Saved entries:
☆ ☆ ☆ ☆
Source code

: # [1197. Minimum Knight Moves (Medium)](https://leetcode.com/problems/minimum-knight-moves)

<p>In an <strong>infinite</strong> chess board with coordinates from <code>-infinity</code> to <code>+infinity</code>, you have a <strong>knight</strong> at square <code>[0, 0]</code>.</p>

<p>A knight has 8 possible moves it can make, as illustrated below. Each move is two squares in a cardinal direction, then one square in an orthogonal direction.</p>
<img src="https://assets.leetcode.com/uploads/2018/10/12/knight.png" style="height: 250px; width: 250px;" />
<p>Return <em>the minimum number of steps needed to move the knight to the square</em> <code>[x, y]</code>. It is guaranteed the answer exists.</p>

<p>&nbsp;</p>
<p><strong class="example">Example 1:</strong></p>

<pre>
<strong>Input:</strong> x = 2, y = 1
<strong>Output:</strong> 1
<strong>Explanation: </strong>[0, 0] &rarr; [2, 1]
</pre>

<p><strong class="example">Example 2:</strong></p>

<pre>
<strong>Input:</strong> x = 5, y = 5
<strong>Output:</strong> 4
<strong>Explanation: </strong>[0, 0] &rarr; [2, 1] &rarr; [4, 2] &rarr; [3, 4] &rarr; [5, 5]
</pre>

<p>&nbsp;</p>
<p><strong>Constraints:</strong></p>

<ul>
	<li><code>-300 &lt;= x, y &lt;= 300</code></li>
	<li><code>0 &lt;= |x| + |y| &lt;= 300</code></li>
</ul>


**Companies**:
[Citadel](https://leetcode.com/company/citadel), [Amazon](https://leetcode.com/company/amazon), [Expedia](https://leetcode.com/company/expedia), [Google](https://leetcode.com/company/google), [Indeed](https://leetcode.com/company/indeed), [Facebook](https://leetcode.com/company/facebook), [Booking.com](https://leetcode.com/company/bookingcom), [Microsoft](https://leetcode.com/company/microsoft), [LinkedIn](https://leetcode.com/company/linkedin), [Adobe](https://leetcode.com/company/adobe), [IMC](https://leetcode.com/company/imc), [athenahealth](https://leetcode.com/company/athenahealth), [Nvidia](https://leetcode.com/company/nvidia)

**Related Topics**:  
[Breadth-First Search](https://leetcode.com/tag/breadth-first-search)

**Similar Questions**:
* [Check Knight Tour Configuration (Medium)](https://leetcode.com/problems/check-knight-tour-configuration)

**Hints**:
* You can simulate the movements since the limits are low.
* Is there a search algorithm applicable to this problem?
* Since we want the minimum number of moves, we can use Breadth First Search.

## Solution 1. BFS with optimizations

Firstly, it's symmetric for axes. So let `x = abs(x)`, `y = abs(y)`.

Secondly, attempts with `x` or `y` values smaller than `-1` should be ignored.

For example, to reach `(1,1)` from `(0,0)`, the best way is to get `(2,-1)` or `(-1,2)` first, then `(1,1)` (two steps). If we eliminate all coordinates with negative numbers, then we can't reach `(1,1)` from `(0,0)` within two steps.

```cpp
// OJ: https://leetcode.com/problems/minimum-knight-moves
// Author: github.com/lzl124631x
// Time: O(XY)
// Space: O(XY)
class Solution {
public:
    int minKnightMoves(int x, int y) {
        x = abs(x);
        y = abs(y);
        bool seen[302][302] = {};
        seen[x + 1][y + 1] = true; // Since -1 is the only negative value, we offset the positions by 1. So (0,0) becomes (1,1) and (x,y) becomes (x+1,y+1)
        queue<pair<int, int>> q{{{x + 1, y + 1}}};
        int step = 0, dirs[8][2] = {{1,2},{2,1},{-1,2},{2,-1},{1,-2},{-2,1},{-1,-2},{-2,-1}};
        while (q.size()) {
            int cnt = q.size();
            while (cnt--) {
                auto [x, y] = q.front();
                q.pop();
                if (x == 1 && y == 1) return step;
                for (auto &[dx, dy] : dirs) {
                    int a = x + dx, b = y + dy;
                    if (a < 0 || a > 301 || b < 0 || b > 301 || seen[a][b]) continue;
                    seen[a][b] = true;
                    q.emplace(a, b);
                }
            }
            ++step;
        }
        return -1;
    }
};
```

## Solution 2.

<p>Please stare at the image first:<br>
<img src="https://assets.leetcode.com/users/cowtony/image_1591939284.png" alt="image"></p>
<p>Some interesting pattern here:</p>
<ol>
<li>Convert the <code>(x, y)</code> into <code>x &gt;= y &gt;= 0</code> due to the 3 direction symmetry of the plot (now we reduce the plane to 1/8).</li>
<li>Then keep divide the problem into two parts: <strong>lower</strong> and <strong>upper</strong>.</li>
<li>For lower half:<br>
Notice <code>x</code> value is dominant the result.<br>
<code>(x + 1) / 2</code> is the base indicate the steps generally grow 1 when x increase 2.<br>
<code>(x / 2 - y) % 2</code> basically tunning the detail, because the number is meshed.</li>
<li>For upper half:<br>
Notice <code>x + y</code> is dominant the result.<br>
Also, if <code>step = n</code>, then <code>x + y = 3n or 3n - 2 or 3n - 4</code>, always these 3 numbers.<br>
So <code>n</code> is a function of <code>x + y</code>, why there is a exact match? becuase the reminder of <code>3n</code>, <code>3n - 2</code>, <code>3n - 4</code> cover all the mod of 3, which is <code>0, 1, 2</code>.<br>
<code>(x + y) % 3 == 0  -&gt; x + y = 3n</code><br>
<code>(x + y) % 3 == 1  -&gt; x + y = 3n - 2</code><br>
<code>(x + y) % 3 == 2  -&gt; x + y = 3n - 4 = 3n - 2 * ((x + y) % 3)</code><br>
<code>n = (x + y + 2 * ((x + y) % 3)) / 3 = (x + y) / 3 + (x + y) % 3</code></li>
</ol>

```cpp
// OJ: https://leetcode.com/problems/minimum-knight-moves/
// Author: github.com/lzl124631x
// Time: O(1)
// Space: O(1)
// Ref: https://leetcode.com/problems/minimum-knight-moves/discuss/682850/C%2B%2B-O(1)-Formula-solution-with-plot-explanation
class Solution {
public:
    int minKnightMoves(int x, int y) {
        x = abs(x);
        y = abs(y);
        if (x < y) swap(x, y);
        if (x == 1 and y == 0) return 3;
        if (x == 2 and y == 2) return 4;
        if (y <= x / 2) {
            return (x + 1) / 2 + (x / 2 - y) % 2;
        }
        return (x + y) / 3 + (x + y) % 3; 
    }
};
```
☆ ☆ ☆ ☆
Exercise objective:
The records above must be transcribed in full, word for word.

Answer for this exercise:
Source code

: # [1197. Minimum Knight Moves (Medium)](https://leetcode.com/problems/minimum-knight-moves)

<p>In an <strong>infinite</strong> chess board with coordinates from <code>-infinity</code> to <code>+infinity</code>, you have a <strong>knight</strong> at square <code>[0, 0]</code>.</p>

<p>A knight has 8 possible moves it can make, as illustrated below. Each move is two squares in a cardinal direction, then one square in an orthogonal direction.</p>
<img src="https://assets.leetcode.com/uploads/2018/10/12/knight.png" style="height: 250px; width: 250px;" />
<p>Return <em>the minimum number of steps needed to move the knight to the square</em> <code>[x, y]</code>. It is guaranteed the answer exists.</p>

<p>&nbsp;</p>
<p><strong class="example">Example 1:</strong></p>

<pre>
<strong>Input:</strong> x = 2, y = 1
<strong>Output:</strong> 1
<strong>Explanation: </strong>[0, 0] &rarr; [2, 1]
</pre>

<p><strong class="example">Example 2:</strong></p>

<pre>
<strong>Input:</strong> x = 5, y = 5
<strong>Output:</strong> 4
<strong>Explanation: </strong>[0, 0] &rarr; [2, 1] &rarr; [4, 2] &rarr; [3, 4] &rarr; [5, 5]
</pre>

<p>&nbsp;</p>
<p><strong>Constraints:</strong></p>

<ul>
	<li><code>-300 &lt;= x, y &lt;= 300</code></li>
	<li><code>0 &lt;= |x| + |y| &lt;= 300</code></li>
</ul>


**Companies**:
[Citadel](https://leetcode.com/company/citadel), [Amazon](https://leetcode.com/company/amazon), [Expedia](https://leetcode.com/company/expedia), [Google](https://leetcode.com/company/google), [Indeed](https://leetcode.com/company/indeed), [Facebook](https://leetcode.com/company/facebook), [Booking.com](https://leetcode.com/company/bookingcom), [Microsoft](https://leetcode.com/company/microsoft), [LinkedIn](https://leetcode.com/company/linkedin), [Adobe](https://leetcode.com/company/adobe), [IMC](https://leetcode.com/company/imc), [athenahealth](https://leetcode.com/company/athenahealth), [Nvidia](https://leetcode.com/company/nvidia)

**Related Topics**:  
[Breadth-First Search](https://leetcode.com/tag/breadth-first-search)

**Similar Questions**:
* [Check Knight Tour Configuration (Medium)](https://leetcode.com/problems/check-knight-tour-configuration)

**Hints**:
* You can simulate the movements since the limits are low.
* Is there a search algorithm applicable to this problem?
* Since we want the minimum number of moves, we can use Breadth First Search.

## Solution 1. BFS with optimizations

Firstly, it's symmetric for axes. So let `x = abs(x)`, `y = abs(y)`.

Secondly, attempts with `x` or `y` values smaller than `-1` should be ignored.

For example, to reach `(1,1)` from `(0,0)`, the best way is to get `(2,-1)` or `(-1,2)` first, then `(1,1)` (two steps). If we eliminate all coordinates with negative numbers, then we can't reach `(1,1)` from `(0,0)` within two steps.

```cpp
// OJ: https://leetcode.com/problems/minimum-knight-moves
// Author: github.com/lzl124631x
// Time: O(XY)
// Space: O(XY)
class Solution {
public:
    int minKnightMoves(int x, int y) {
        x = abs(x);
        y = abs(y);
        bool seen[302][302] = {};
        seen[x + 1][y + 1] = true; // Since -1 is the only negative value, we offset the positions by 1. So (0,0) becomes (1,1) and (x,y) becomes (x+1,y+1)
        queue<pair<int, int>> q{{{x + 1, y + 1}}};
        int step = 0, dirs[8][2] = {{1,2},{2,1},{-1,2},{2,-1},{1,-2},{-2,1},{-1,-2},{-2,-1}};
        while (q.size()) {
            int cnt = q.size();
            while (cnt--) {
                auto [x, y] = q.front();
                q.pop();
                if (x == 1 && y == 1) return step;
                for (auto &[dx, dy] : dirs) {
                    int a = x + dx, b = y + dy;
                    if (a < 0 || a > 301 || b < 0 || b > 301 || seen[a][b]) continue;
                    seen[a][b] = true;
                    q.emplace(a, b);
                }
            }
            ++step;
        }
        return -1;
    }
};
```

## Solution 2.

<p>Please stare at the image first:<br>
<img src="https://assets.leetcode.com/users/cowtony/image_1591939284.png" alt="image"></p>
<p>Some interesting pattern here:</p>
<ol>
<li>Convert the <code>(x, y)</code> into <code>x &gt;= y &gt;= 0</code> due to the 3 direction symmetry of the plot (now we reduce the plane to 1/8).</li>
<li>Then keep divide the problem into two parts: <strong>lower</strong> and <strong>upper</strong>.</li>
<li>For lower half:<br>
Notice <code>x</code> value is dominant the result.<br>
<code>(x + 1) / 2</code> is the base indicate the steps generally grow 1 when x increase 2.<br>
<code>(x / 2 - y) % 2</code> basically tunning the detail, because the number is meshed.</li>
<li>For upper half:<br>
Notice <code>x + y</code> is dominant the result.<br>
Also, if <code>step = n</code>, then <code>x + y = 3n or 3n - 2 or 3n - 4</code>, always these 3 numbers.<br>
So <code>n</code> is a function of <code>x + y</code>, why there is a exact match? becuase the reminder of <code>3n</code>, <code>3n - 2</code>, <code>3n - 4</code> cover all the mod of 3, which is <code>0, 1, 2</code>.<br>
<code>(x + y) % 3 == 0  -&gt; x + y = 3n</code><br>
<code>(x + y) % 3 == 1  -&gt; x + y = 3n - 2</code><br>
<code>(x + y) % 3 == 2  -&gt; x + y = 3n - 4 = 3n - 2 * ((x + y) % 3)</code><br>
<code>n = (x + y + 2 * ((x + y) % 3)) / 3 = (x + y) / 3 + (x + y) % 3</code></li>
</ol>

```cpp
// OJ: https://leetcode.com/problems/minimum-knight-moves/
// Author: github.com/lzl124631x
// Time: O(1)
// Space: O(1)
// Ref: https://leetcode.com/problems/minimum-knight-moves/discuss/682850/C%2B%2B-O(1)-Formula-solution-with-plot-explanation
class Solution {
public:
    int minKnightMoves(int x, int y) {
        x = abs(x);
        y = abs(y);
        if (x < y) swap(x, y);
        if (x == 1 and y == 0) return 3;
        if (x == 2 and y == 2) return 4;
        if (y <= x / 2) {
            return (x + 1) / 2 + (x / 2 - y) % 2;
        }
        return (x + y) / 3 + (x + y) % 3; 
    }
};
```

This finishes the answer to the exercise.